Statistical Inference in Nutshell

Statistics

Visual and intuitive explanation of statistical inference.

Author

Jiho Kim

Published

May 3, 2024

Single Proportion

Confidence Interval

If the population follows a normal distribution or if the sample size n is sufficiently large so that n \hat{p} \geq 10 and n (1 - \hat{p}) \geq 10 for the sample proportion \hat{p}, then a confidence interval for the population proportion p can be calculated as: \hat{p} \pm z^* \sqrt{\dfrac{\hat{p} (1 - \hat{p})}{n}} where z^* is chosen such that P(-z^* < Z < z^*) = 1 - \alpha for a given significance level \alpha.

Example

Suppose we are given a sample size of n = 400, a sample proportion of \hat{p} = 0.84, and a significance level of \alpha = 0.05 (or a 1 - \alpha = 0.95 confidence level).

Without knowing whether the population follows a normal distribution, we verify that both n \hat{p} = (400)(0.84) = 336 \geq 10 and n (1 - \hat{p}) = (400)(0.16) = 64 \geq 10 are satisfied. Therefore, we can proceed with calculating the confidence interval:

n <- 400
p_hat <- 0.84
alpha <- 0.05

1z_star <- qnorm(1 - (alpha / 2))
standard_error <- sqrt((p_hat * (1 - p_hat)) / n)
2interval <- p_hat + c(-1, 1) * z_star * standard_error

cat("(", round(interval[1], 4), ", ", round(interval[2], 4), ")", sep = "")

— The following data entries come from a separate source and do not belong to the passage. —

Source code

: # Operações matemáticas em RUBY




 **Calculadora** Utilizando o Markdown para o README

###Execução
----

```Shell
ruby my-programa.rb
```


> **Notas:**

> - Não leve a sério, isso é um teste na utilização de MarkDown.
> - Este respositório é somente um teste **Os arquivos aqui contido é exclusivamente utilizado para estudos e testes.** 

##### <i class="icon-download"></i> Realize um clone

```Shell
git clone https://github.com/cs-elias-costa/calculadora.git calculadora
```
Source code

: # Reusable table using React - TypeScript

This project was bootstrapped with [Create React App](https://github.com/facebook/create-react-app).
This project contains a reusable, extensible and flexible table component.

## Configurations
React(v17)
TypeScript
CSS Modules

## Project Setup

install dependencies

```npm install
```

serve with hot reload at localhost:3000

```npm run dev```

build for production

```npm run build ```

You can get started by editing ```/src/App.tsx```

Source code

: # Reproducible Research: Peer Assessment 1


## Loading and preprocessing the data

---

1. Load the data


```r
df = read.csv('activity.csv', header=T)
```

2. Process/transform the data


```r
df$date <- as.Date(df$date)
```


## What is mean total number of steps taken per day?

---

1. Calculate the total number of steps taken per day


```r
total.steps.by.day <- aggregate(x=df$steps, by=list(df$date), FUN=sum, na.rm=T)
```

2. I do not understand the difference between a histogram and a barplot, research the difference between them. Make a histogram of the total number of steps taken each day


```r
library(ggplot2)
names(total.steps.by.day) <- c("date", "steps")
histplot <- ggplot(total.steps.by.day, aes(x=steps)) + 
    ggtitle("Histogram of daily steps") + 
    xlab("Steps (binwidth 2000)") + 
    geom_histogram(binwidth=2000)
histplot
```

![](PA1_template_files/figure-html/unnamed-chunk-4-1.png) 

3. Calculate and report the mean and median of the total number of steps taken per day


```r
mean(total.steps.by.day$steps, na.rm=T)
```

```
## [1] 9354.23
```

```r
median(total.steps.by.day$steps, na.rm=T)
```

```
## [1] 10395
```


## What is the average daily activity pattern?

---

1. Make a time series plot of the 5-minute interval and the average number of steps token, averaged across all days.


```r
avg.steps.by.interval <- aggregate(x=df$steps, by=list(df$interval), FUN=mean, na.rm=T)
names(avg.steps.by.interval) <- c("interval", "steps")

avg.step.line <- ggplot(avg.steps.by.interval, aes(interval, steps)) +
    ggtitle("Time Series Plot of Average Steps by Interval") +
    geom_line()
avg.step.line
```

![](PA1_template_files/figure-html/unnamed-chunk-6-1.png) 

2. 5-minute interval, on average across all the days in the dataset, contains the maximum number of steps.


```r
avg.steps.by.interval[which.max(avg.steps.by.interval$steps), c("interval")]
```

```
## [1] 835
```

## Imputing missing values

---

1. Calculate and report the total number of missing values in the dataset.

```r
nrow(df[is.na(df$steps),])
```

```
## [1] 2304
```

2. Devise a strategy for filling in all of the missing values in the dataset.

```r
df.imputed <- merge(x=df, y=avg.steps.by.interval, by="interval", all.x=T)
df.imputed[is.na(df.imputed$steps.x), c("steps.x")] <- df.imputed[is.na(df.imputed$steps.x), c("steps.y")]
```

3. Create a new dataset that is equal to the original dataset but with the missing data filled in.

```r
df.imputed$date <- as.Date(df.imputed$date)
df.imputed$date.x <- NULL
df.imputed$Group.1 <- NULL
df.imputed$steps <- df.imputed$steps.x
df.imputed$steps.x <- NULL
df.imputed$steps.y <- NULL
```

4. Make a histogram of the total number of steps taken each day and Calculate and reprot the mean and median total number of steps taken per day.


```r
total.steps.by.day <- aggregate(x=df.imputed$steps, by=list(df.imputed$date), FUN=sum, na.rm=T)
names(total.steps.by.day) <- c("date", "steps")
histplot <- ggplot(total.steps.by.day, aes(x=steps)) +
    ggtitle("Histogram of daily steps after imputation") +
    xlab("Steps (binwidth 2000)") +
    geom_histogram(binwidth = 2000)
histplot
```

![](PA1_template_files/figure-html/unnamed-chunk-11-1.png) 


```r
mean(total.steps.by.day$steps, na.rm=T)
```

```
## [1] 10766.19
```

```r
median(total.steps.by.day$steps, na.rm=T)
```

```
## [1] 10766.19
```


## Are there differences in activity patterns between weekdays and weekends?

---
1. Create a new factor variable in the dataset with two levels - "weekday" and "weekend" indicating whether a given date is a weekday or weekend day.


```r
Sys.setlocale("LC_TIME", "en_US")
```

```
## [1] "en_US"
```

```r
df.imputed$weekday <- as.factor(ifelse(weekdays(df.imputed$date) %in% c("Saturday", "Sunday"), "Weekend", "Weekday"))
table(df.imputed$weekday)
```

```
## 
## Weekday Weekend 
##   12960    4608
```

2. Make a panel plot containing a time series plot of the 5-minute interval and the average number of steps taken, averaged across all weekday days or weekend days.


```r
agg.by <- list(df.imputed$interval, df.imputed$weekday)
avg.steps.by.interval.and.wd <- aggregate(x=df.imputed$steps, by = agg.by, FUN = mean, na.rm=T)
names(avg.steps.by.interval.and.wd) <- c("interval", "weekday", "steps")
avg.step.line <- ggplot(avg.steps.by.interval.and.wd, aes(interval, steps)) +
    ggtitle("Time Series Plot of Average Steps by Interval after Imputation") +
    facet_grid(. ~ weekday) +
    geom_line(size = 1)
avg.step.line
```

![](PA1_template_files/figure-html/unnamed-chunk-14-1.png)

1: Divide alpha by 2 to determine the area for one tail, then subtract it from 1 to obtain the area up to the right tail. Then find the z-score that corresponds to this area using the qnorm function.
2: Multiplying the critical value by c(-1, 1) is just a lazy yet convenient way to calculate the lower and upper bounds of the confidence interval simultaneously.

(0.8041, 0.8759)

Determination of Sample Size

To determine the sample size n required to estimate the population proportion p with a desired margin of error ME and a significance level \alpha, we can use the following formula: n = \lceil\bigg(\dfrac{z^*}{ME}\bigg)^2 \tilde{p} (1 - \tilde{p})\rceil where z^* is chosen such that P(-z^* < Z < z^*) = 1 - \alpha for a given significance level \alpha and \tilde{p} is an estimate of the population proportion p (use \tilde{p} = 0.5 if no estimate is available).

Hypothesis Testing

To test the null hypothesis H_0: p = p_0 against the alternative hypothesis H_1: p \neq p_0 (or a one-tailed alternative), we use the following test statistic: z = \dfrac{\hat{p} - p_0}{\sqrt{\dfrac{p_0 (1 - p_0)}{n}}} where n is the sample size and \hat{p} is the sample proportion, provided that the population follows a normal distribution or that the sample size n is sufficiently large so that n p_0 \geq 10 and n (1 - p_0) \geq 10.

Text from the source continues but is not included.